Work task
Without reproducing any picture, copy the records word for word.

Record excerpts
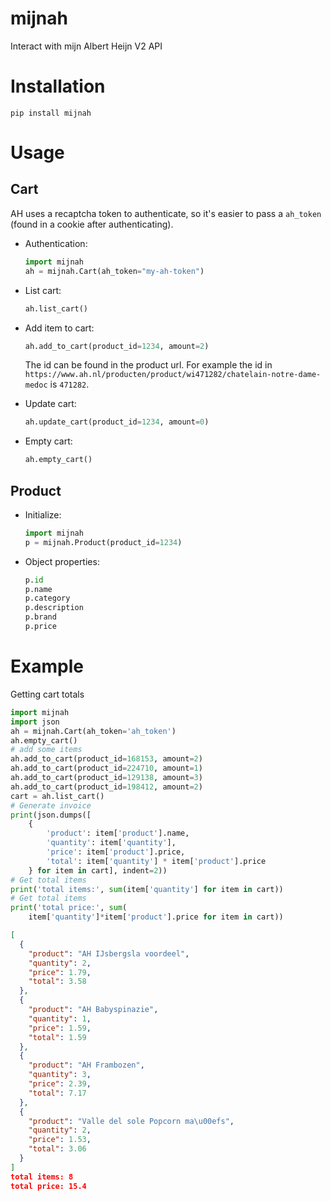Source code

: # mijnah
Interact with mijn Albert Heijn V2 API

# Installation
```
pip install mijnah
```

# Usage
## Cart
AH uses a recaptcha token to authenticate, so it's easier to pass a `ah_token` (found in a cookie after authenticating).

- Authentication:
  ```python
  import mijnah
  ah = mijnah.Cart(ah_token="my-ah-token")
  ```

- List cart:
  ```python
  ah.list_cart()
  ```

- Add item to cart:
  ```python
  ah.add_to_cart(product_id=1234, amount=2)
  ```
  The id can be found in the product url. For example the id in `https://www.ah.nl/producten/product/wi471282/chatelain-notre-dame-medoc` is `471282`.

- Update cart:
  ```python
  ah.update_cart(product_id=1234, amount=0)
  ```

- Empty cart:
  ```python
  ah.empty_cart()
  ```

## Product
- Initialize:
  ```python
  import mijnah
  p = mijnah.Product(product_id=1234)
  ```
- Object properties:
  ```python
  p.id
  p.name
  p.category
  p.description
  p.brand
  p.price
  ```

# Example
Getting cart totals
```python
import mijnah
import json
ah = mijnah.Cart(ah_token='ah_token')
ah.empty_cart()
# add some items
ah.add_to_cart(product_id=168153, amount=2)
ah.add_to_cart(product_id=224710, amount=1)
ah.add_to_cart(product_id=129138, amount=3)
ah.add_to_cart(product_id=198412, amount=2)
cart = ah.list_cart()
# Generate invoice
print(json.dumps([
    {
        'product': item['product'].name,
        'quantity': item['quantity'],
        'price': item['product'].price,
        'total': item['quantity'] * item['product'].price
    } for item in cart], indent=2))
# Get total items
print('total items:', sum(item['quantity'] for item in cart))
# Get total items
print('total price:', sum(
    item['quantity']*item['product'].price for item in cart))
```
```json
[
  {
    "product": "AH IJsbergsla voordeel",
    "quantity": 2,
    "price": 1.79,
    "total": 3.58
  },
  {
    "product": "AH Babyspinazie",
    "quantity": 1,
    "price": 1.59,
    "total": 1.59
  },
  {
    "product": "AH Frambozen",
    "quantity": 3,
    "price": 2.39,
    "total": 7.17
  },
  {
    "product": "Valle del sole Popcorn ma\u00efs",
    "quantity": 2,
    "price": 1.53,
    "total": 3.06
  }
]
total items: 8
total price: 15.4
```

Output for this task
Source code

: # mijnah
Interact with mijn Albert Heijn V2 API

# Installation
```
pip install mijnah
```

# Usage
## Cart
AH uses a recaptcha token to authenticate, so it's easier to pass a `ah_token` (found in a cookie after authenticating).

- Authentication:
  ```python
  import mijnah
  ah = mijnah.Cart(ah_token="my-ah-token")
  ```

- List cart:
  ```python
  ah.list_cart()
  ```

- Add item to cart:
  ```python
  ah.add_to_cart(product_id=1234, amount=2)
  ```
  The id can be found in the product url. For example the id in `https://www.ah.nl/producten/product/wi471282/chatelain-notre-dame-medoc` is `471282`.

- Update cart:
  ```python
  ah.update_cart(product_id=1234, amount=0)
  ```

- Empty cart:
  ```python
  ah.empty_cart()
  ```

## Product
- Initialize:
  ```python
  import mijnah
  p = mijnah.Product(product_id=1234)
  ```
- Object properties:
  ```python
  p.id
  p.name
  p.category
  p.description
  p.brand
  p.price
  ```

# Example
Getting cart totals
```python
import mijnah
import json
ah = mijnah.Cart(ah_token='ah_token')
ah.empty_cart()
# add some items
ah.add_to_cart(product_id=168153, amount=2)
ah.add_to_cart(product_id=224710, amount=1)
ah.add_to_cart(product_id=129138, amount=3)
ah.add_to_cart(product_id=198412, amount=2)
cart = ah.list_cart()
# Generate invoice
print(json.dumps([
    {
        'product': item['product'].name,
        'quantity': item['quantity'],
        'price': item['product'].price,
        'total': item['quantity'] * item['product'].price
    } for item in cart], indent=2))
# Get total items
print('total items:', sum(item['quantity'] for item in cart))
# Get total items
print('total price:', sum(
    item['quantity']*item['product'].price for item in cart))
```
```json
[
  {
    "product": "AH IJsbergsla voordeel",
    "quantity": 2,
    "price": 1.79,
    "total": 3.58
  },
  {
    "product": "AH Babyspinazie",
    "quantity": 1,
    "price": 1.59,
    "total": 1.59
  },
  {
    "product": "AH Frambozen",
    "quantity": 3,
    "price": 2.39,
    "total": 7.17
  },
  {
    "product": "Valle del sole Popcorn ma\u00efs",
    "quantity": 2,
    "price": 1.53,
    "total": 3.06
  }
]
total items: 8
total price: 15.4
```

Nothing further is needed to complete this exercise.